Moreno Bonilla (PP) mantiene en Andalucía un doble discurso, dice una cosa, pero luego hace otra. Ha sido el mejor alumno de Rajoy, que incumplió prácticamente todo su programa electoral pese a lograr mayoría absoluta. También resulta muy curioso que el PP tenga votantes que encajan mucho más con VOX, mientras que algunos de sus dirigentes parecen más cercanos al PSOE y esto en Andalucía es donde más claro se ve.
En Andalucía, los inmigrantes reciben alrededor de un tercio de las ayudas al alquiler, con cantidades que pueden llegar a los 500 euros. Además, la Junta financia con dinero público actividades relacionadas con el Ramadán. En los colegios andaluces se enseña árabe, algo que, en otras CCAA gobernadas por el PP, como Madrid o Murcia, se ha eliminado. Estas clases las imparten profesores enviados por Marruecos con la supuesta y claramente falsa idea de facilitar la integración, aunque en la práctica muchos consideran que provoca lo contrario, que no aprendan bien el español y se formen guetos. De hecho, el gasto en profesores de islam ha subido un 40%, mientras que el de religión católica ha bajado un 6%.

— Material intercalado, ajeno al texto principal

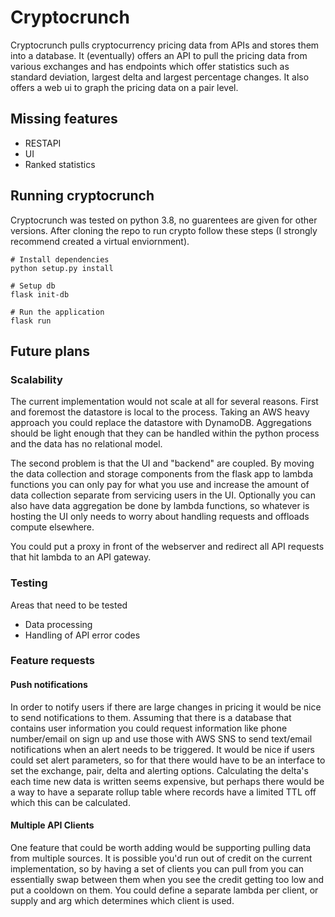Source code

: # Cryptocrunch
Cryptocrunch pulls cryptocurrency pricing data from APIs and stores them into a database. It (eventually) offers an API
to pull the pricing data from various exchanges and has endpoints which offer statistics such as standard deviation,
largest delta and largest percentage changes. It also offers a web ui to graph the pricing data on a pair level.

## Missing features
* RESTAPI
* UI
* Ranked statistics

## Running cryptocrunch
Cryptocrunch was tested on python 3.8, no guarentees are given for other versions. After cloning the repo to run crypto
follow these steps (I strongly recommend created a virtual enviornment).
```
# Install dependencies
python setup.py install

# Setup db
flask init-db

# Run the application
flask run
```

## Future plans
### Scalability
The current implementation would not scale at all for several reasons. First and foremost the datastore is local to the
process. Taking an AWS heavy approach you could replace the datastore with DynamoDB. Aggregations should be light enough
that they can be handled within the python process and the data has no relational model.

The second problem is that the UI and "backend" are coupled. By moving the data collection and storage components from
the flask app to lambda functions you can only pay for what you use and increase the amount of data collection separate
from servicing users in the UI. Optionally you can also have data aggregation be done by lambda functions, so whatever is hosting the UI only needs to
worry about handling requests and offloads compute elsewhere.

You could put a proxy in front of the webserver and redirect all API requests that hit lambda to an API gateway.

### Testing
Areas that need to be tested
* Data processing
* Handling of API error codes

### Feature requests
#### Push notifications
In order to notify users if there are large changes in pricing it would be nice to send notifications to them. Assuming
that there is a database that contains user information you could request information like phone number/email on sign up
and use those with AWS SNS to send text/email notifications when an alert needs to be triggered. It would be nice if
users could set alert parameters, so for that there would have to be an interface to set the exchange, pair, delta and 
alerting options. Calculating the delta's each time new data is written seems expensive, but perhaps there would be a
way to have a separate rollup table where records have a limited TTL off which this can be calculated.

#### Multiple API Clients
One feature that could be worth adding would be supporting pulling data from multiple sources. It is possible you'd run
out of credit on the current implementation, so by having a set of clients you can pull from you can essentially swap
between them when you see the credit getting too low and put a cooldown on them. You could define a separate lambda per
client, or supply and arg which determines which client is used.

También Moreno Bonilla destina unos 100 millones de euros al año para atender a inmigrantes ilegales, algo que fomenta el llamado “efecto llamada”. Esto choca con que la inmigración ya es una de las principales preocupaciones de los andaluces, por encima incluso de temas compartidos y muy repetidos por PP y PSOE como el cambio climático o la violencia de género.
En educación, Moreno Bonilla, ha cosechado un muy deficiente, en lugar de centrarse en problemas como el abandono escolar o el bajo nivel en materias básicas, su gobierno ha impulsado el uso del habla andaluza en las aulas mediante acuerdos con entidades como la Fundación Rojas-Marcos. Moreno incluso ha llegado a decir que el andaluz es un idioma, algo que muchos expertos consideran incorrecto, ya que lo ven como un dialecto del español. Además, no hay un único andaluz, sino muchas formas de hablar según la zona.
En esta línea, se han promovido iniciativas para proteger las “hablas andaluzas”, e incluso se ha creado el Día de la Bandera Andaluza, algo que algunos ven como un paso hacia un cierto andalucismo institucional. Esto lleva a preguntarse si el PP andaluz está adoptando posturas más cercanas al nacionalismo, algo que a estas alturas se puede considerar como una traición a nuestra Nación.
De hecho, gracias al PP, se percibe un ligero aumento del sentimiento andalucista en las encuestas desde que gobierna Moreno. También ha habido gestos llamativos, como actos oficiales donde no estaba presente la bandera de España. En política nacional, Moreno ha defendido pactos del PP con partidos como PNV o JxCat, lo que resulta contradictorio para quienes critican el independentismo.
En temas sociales, el gobierno andaluz no ha impulsado medidas para reducir el aborto, cuyas cifras han aumentado, ni ha dado ayudas directas a la natalidad. Tampoco ha derogado leyes como la Ley Trans o la de Memoria Democrática, muy criticadas por ciertos sectores de la derecha social, esa que se suponía que defendía.
Por otro lado, este personaje destina millones de euros a cooperación internacional, incluyendo proyectos en Marruecos que algunos consideran un insulto ante las necesidades de Andalucía.
También se le critica el apoyo a políticas europeas como la Agenda 2030 o el Pacto Verde, que perjudican a sectores clave como la agricultura. Se menciona, por ejemplo, la eliminación de olivos para instalar placas solares, lo que podría afectar al empleo y al precio del aceite.
Moreno Bonilla, además, ha elogiado figuras como Felipe González, pese a su controvertido y corrupto, legado económico y político.
En cuanto a inmigración, se opone a la “prioridad nacional” que defiende VOX y que sus compañeros de otras CCAA han hecho suyas, afirmando que dar prioridad a los nacionales en ayudas sociales es injusto, una idea de los de Abascal que empieza a tener gran apoyo social.
Todo esto nos lleva, a que este domingo los andaluces solo votan dos opciones posibles, darle a Moreno Bonilla la mayoría absoluta para que siga con sus peligrosas políticas o que le obliguen a gobernar con VOX para que el interés de los andaluces y ese sentido común llamado “prioridad nacional” se impongan y todos salgamos beneficiados.